Battle continues for non-medical profs facing discrimination; court hearing on-

While the case of the National MSc Medical Teachers’ Association (NMMTA) candidates is still pending in the Delhi High Court, non-medical individuals continue to face significant challenges in the workforce. They allege being terminated arbitrarily or deemed unfit for professor positions in medical colleges, which they describe as ‘academic apartheid.’ 

On October 31, the NMMTA association shared a screenshot on X (formerly Twitter) that highlighted the plight of an assistant professor of Microbiology. In their statement, they underscore the issue, stating, ”When the regulatory body itself practices academic apartheid as a policy, it emboldens non-clinical medicos to aggressively participate in it at their level….The government is more concerned with petty politics than with implementing reforms…We can only ask our members to stay hopeful.”
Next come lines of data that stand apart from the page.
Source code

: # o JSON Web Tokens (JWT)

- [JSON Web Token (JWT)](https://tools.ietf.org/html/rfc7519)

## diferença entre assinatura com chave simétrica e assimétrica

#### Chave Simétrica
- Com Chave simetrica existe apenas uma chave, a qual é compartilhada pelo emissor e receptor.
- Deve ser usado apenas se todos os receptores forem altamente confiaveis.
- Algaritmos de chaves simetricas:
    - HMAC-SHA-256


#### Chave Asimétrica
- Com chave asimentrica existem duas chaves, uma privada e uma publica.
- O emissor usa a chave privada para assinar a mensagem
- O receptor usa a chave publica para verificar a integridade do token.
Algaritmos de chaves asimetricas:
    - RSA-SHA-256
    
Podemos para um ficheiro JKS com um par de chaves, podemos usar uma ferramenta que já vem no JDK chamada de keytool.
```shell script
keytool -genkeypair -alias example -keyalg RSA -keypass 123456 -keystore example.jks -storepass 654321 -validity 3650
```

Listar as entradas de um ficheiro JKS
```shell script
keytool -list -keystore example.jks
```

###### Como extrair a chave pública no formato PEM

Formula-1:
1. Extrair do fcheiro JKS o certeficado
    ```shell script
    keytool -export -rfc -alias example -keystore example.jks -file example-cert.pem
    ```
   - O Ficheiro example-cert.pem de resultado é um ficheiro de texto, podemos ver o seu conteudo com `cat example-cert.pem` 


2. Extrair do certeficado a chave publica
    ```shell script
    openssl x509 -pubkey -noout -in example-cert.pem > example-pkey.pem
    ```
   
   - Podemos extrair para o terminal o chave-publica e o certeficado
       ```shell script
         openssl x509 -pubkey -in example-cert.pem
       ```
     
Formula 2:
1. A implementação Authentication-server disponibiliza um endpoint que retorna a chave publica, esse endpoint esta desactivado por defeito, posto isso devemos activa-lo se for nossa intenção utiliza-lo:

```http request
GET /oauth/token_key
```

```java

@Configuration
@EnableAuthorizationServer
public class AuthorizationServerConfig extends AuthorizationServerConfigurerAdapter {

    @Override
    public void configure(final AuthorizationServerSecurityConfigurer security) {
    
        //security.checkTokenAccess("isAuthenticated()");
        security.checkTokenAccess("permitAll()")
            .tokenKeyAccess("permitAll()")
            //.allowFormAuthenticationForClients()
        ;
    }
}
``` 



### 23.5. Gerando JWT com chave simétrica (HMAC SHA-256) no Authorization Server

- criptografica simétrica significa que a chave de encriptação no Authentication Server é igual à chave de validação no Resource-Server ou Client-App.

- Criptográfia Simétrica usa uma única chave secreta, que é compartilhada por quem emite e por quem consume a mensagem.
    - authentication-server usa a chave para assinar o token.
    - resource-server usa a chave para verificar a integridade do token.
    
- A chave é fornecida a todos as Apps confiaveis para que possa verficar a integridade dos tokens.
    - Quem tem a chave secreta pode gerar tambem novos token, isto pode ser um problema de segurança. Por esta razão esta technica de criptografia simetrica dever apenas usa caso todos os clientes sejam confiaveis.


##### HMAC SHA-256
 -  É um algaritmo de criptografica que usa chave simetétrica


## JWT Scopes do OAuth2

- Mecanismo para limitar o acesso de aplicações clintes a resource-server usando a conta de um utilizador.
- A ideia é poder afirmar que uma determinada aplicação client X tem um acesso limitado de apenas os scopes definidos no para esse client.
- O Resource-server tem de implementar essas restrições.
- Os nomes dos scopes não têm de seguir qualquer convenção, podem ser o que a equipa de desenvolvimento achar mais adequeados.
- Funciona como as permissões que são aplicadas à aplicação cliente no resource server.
In the shared screenshot, an assistant professor pleads with NMMTA for assistance as the Head of the Department (HoD) at their institution has been making negative statements about them. When EdexLive reached out to the individual, they spoke anonymously, stating, “We have been responsible for delivering lectures, conducting practical labs, and handling emergency duties. However, the HoD consistently makes statements suggesting that MSc and PhD professors are unsuitable for microbiology and should be replaced by MDs.” They also emphasised their need for written guarantees to feel more secure in their jobs.”

Looking back at the issue
To recap, in 2020, the National Medical Commission (NMC) reduced the permissible percentage of non-medical teachers in medical colleges to 15% from the previous 50% in Biochemistry, 15% from 30% in Anatomy and Physiology, and entirely removed them from the earlier 30% limit in Pharmacology and Microbiology. Nevertheless, the notification included a clause stating that already employed candidates would not be affected. Dr Sridhar Rao, the former President of the NMMTA, claimed, “That is merely a saving clause. In practice, no one is adhering to it, and each college interprets these rules in their own way,” adding, “We lack godfathers to champion our cause, and our numbers are small, so the government is not inclined to act.”
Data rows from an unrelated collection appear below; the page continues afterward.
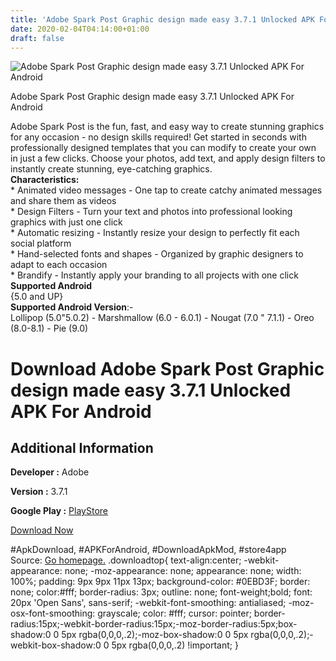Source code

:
 ```yaml
---
title: 'Adobe Spark Post Graphic design made easy 3.7.1 Unlocked APK For Android'
date: 2020-02-04T04:14:00+01:00
draft: false
---
```


![Adobe Spark Post Graphic design made easy 3.7.1 Unlocked APK For Android](https://i2.wp.com/apkhome.net/wp-content/uploads/2020/02/Adobe-Spark-Post-Graphic-design-made-easy-3.7.1-Unlocked.png "Adobe Spark Post Graphic design made easy 3.7.1 Unlocked APK For Android")

  

Adobe Spark Post Graphic design made easy 3.7.1 Unlocked APK For Android

Adobe Spark Post is the fun, fast, and easy way to create stunning graphics for any occasion - no design skills required! Get started in seconds with professionally designed templates that you can modify to create your own in just a few clicks. Choose your photos, add text, and apply design filters to instantly create stunning, eye-catching graphics.  
**Characteristics:**  
\* Animated video messages - One tap to create catchy animated messages and share them as videos  
\* Design Filters - Turn your text and photos into professional looking graphics with just one click  
\* Automatic resizing - Instantly resize your design to perfectly fit each social platform  
\* Hand-selected fonts and shapes - Organized by graphic designers to adapt to each occasion  
\* Brandify - Instantly apply your branding to all projects with one click  
**Supported Android**  
{5.0 and UP}  
**Supported Android Version**:-  
Lollipop (5.0"5.0.2) - Marshmallow (6.0 - 6.0.1) - Nougat (7.0 " 7.1.1) - Oreo (8.0-8.1) - Pie (9.0)

Download Adobe Spark Post Graphic design made easy 3.7.1 Unlocked APK For Android
=================================================================================

Additional Information
----------------------

**Developer :** Adobe

**Version :** 3.7.1

**Google Play :** [PlayStore](https://play.google.com/store/apps/details?id=com.adobe.spark.post)

  

[Download Now](https://store4app.co/post/adobe-spark-post-graphic-design-made-easy-3-7-1-unlocked-apk-for-android_1580755993)

  
#ApkDownload, #APKForAndroid, #DownloadApkMod, #store4app  
Source: [Go homepage.](https://store4app.co/post/adobe-spark-post-graphic-design-made-easy-3-7-1-unlocked-apk-for-android_1580755993) .downloadtop{ text-align:center; -webkit-appearance: none; -moz-appearance: none; appearance: none; width: 100%; padding: 9px 9px 11px 13px; background-color: #0EBD3F; border: none; color:#fff; border-radius: 3px; outline: none; font-weight;bold; font: 20px 'Open Sans', sans-serif; -webkit-font-smoothing: antialiased; -moz-osx-font-smoothing: grayscale; color: #fff; cursor: pointer; border-radius:15px;-webkit-border-radius:15px;-moz-border-radius:5px;box-shadow:0 0 5px rgba(0,0,0,.2);-moz-box-shadow:0 0 5px rgba(0,0,0,.2);-webkit-box-shadow:0 0 5px rgba(0,0,0,.2) !important; }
The NMMTA has appealed previously, both to NMC and the Ministry of Health and Family Welfare, where the latter acknowledged their state and increased the reservation for MSc/PhD scholars from 15 to 30 per cent. Yet, the former president of NMMTA says that despite the Union Government having a final say on matters, the NMC did not follow the norms despite submitting an affidavit to the Delhi High Court. 

Furthermore, on August 1 of this year, the NMC revised and implemented the Competency-Based Medical Education Curriculum (CBME) Regulations for 2023. These regulations stipulate that non-MBBS degree holders teaching at medical colleges cannot serve as examiners. NMMTA General Secretary Dr Ayan Das states that this goes against the basic idea of the teaching-learning process, as it is a known fact that faculty members are appointed as examiners. He also points out that the NMC’s rules have dwindled job opportunities for faculties like him who cannot switch jobs due to the percentage reduction and are instead exploited in their current positions since they have no alternative.
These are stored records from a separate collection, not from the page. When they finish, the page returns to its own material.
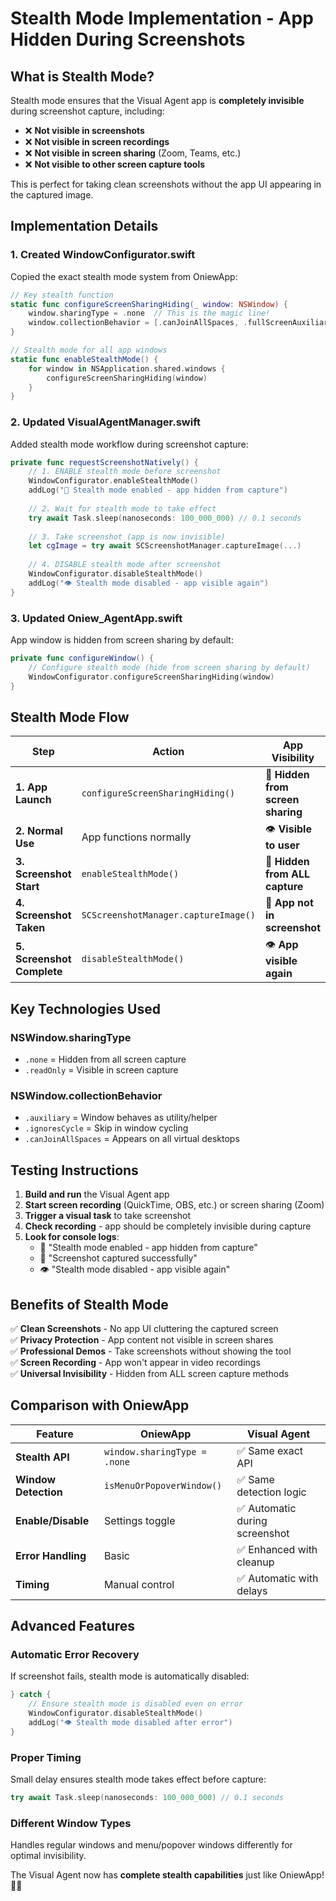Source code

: # Stealth Mode Implementation - App Hidden During Screenshots

## What is Stealth Mode?

Stealth mode ensures that the Visual Agent app is **completely invisible** during screenshot capture, including:
- ❌ **Not visible in screenshots**
- ❌ **Not visible in screen recordings** 
- ❌ **Not visible in screen sharing** (Zoom, Teams, etc.)
- ❌ **Not visible to other screen capture tools**

This is perfect for taking clean screenshots without the app UI appearing in the captured image.

## Implementation Details

### 1. **Created WindowConfigurator.swift**
Copied the exact stealth mode system from OniewApp:

```swift
// Key stealth function
static func configureScreenSharingHiding(_ window: NSWindow) {
    window.sharingType = .none  // This is the magic line!
    window.collectionBehavior = [.canJoinAllSpaces, .fullScreenAuxiliary, .ignoresCycle, .auxiliary]
}

// Stealth mode for all app windows
static func enableStealthMode() {
    for window in NSApplication.shared.windows {
        configureScreenSharingHiding(window)
    }
}
```

### 2. **Updated VisualAgentManager.swift**
Added stealth mode workflow during screenshot capture:

```swift
private func requestScreenshotNatively() {
    // 1. ENABLE stealth mode before screenshot
    WindowConfigurator.enableStealthMode()
    addLog("🥷 Stealth mode enabled - app hidden from capture")
    
    // 2. Wait for stealth mode to take effect
    try await Task.sleep(nanoseconds: 100_000_000) // 0.1 seconds
    
    // 3. Take screenshot (app is now invisible)
    let cgImage = try await SCScreenshotManager.captureImage(...)
    
    // 4. DISABLE stealth mode after screenshot
    WindowConfigurator.disableStealthMode()
    addLog("👁️ Stealth mode disabled - app visible again")
}
```

### 3. **Updated Oniew_AgentApp.swift**
App window is hidden from screen sharing by default:

```swift
private func configureWindow() {
    // Configure stealth mode (hide from screen sharing by default)
    WindowConfigurator.configureScreenSharingHiding(window)
}
```

## Stealth Mode Flow

| Step | Action | App Visibility |
|------|--------|----------------|
| **1. App Launch** | `configureScreenSharingHiding()` | 🥷 **Hidden from screen sharing** |
| **2. Normal Use** | App functions normally | 👁️ **Visible to user** |
| **3. Screenshot Start** | `enableStealthMode()` | 🥷 **Hidden from ALL capture** |
| **4. Screenshot Taken** | `SCScreenshotManager.captureImage()` | 🥷 **App not in screenshot** |
| **5. Screenshot Complete** | `disableStealthMode()` | 👁️ **App visible again** |

## Key Technologies Used

### **NSWindow.sharingType**
- `.none` = Hidden from all screen capture
- `.readOnly` = Visible in screen capture

### **NSWindow.collectionBehavior**
- `.auxiliary` = Window behaves as utility/helper
- `.ignoresCycle` = Skip in window cycling
- `.canJoinAllSpaces` = Appears on all virtual desktops

## Testing Instructions

1. **Build and run** the Visual Agent app
2. **Start screen recording** (QuickTime, OBS, etc.) or screen sharing (Zoom)
3. **Trigger a visual task** to take screenshot
4. **Check recording** - app should be completely invisible during capture
5. **Look for console logs**:
   - 🥷 "Stealth mode enabled - app hidden from capture"
   - 📸 "Screenshot captured successfully"
   - 👁️ "Stealth mode disabled - app visible again"

## Benefits of Stealth Mode

✅ **Clean Screenshots** - No app UI cluttering the captured screen  
✅ **Privacy Protection** - App content not visible in screen shares  
✅ **Professional Demos** - Take screenshots without showing the tool  
✅ **Screen Recording** - App won't appear in video recordings  
✅ **Universal Invisibility** - Hidden from ALL screen capture methods  

## Comparison with OniewApp

| Feature | OniewApp | Visual Agent |
|---------|----------|--------------|
| **Stealth API** | `window.sharingType = .none` | ✅ Same exact API |
| **Window Detection** | `isMenuOrPopoverWindow()` | ✅ Same detection logic |
| **Enable/Disable** | Settings toggle | ✅ Automatic during screenshot |
| **Error Handling** | Basic | ✅ Enhanced with cleanup |
| **Timing** | Manual control | ✅ Automatic with delays |

## Advanced Features

### **Automatic Error Recovery**
If screenshot fails, stealth mode is automatically disabled:
```swift
} catch {
    // Ensure stealth mode is disabled even on error
    WindowConfigurator.disableStealthMode()
    addLog("👁️ Stealth mode disabled after error")
}
```

### **Proper Timing**
Small delay ensures stealth mode takes effect before capture:
```swift
try await Task.sleep(nanoseconds: 100_000_000) // 0.1 seconds
```

### **Different Window Types**
Handles regular windows and menu/popover windows differently for optimal invisibility.

The Visual Agent now has **complete stealth capabilities** just like OniewApp! 🥷📸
The former President of NMMTA, Dr Rao, alleges that in an online meeting, the President of the UG board of NMC verbally instructed medical college deans and principals to exclude MSc and PhD candidates from teaching, even though this lacks a legal basis. “Ever since NMC introduced the new regulations, the plight of non-medical professors has only worsened, especially those in the Microbiology and Pharmacology departments. They are being terminated, especially if they were hired on a contractual basis, and they are facing discrimination,” he laments. 

As the NMMTA’s continue their court battle, the non-medical professors continue to face discrimination in their colleges. In a tweet, they state, “Our petition has been languishing in the Delhi High Court since 2020, thanks to the dysfunctional judicial system.” Their next hearing is tomorrow, November 9.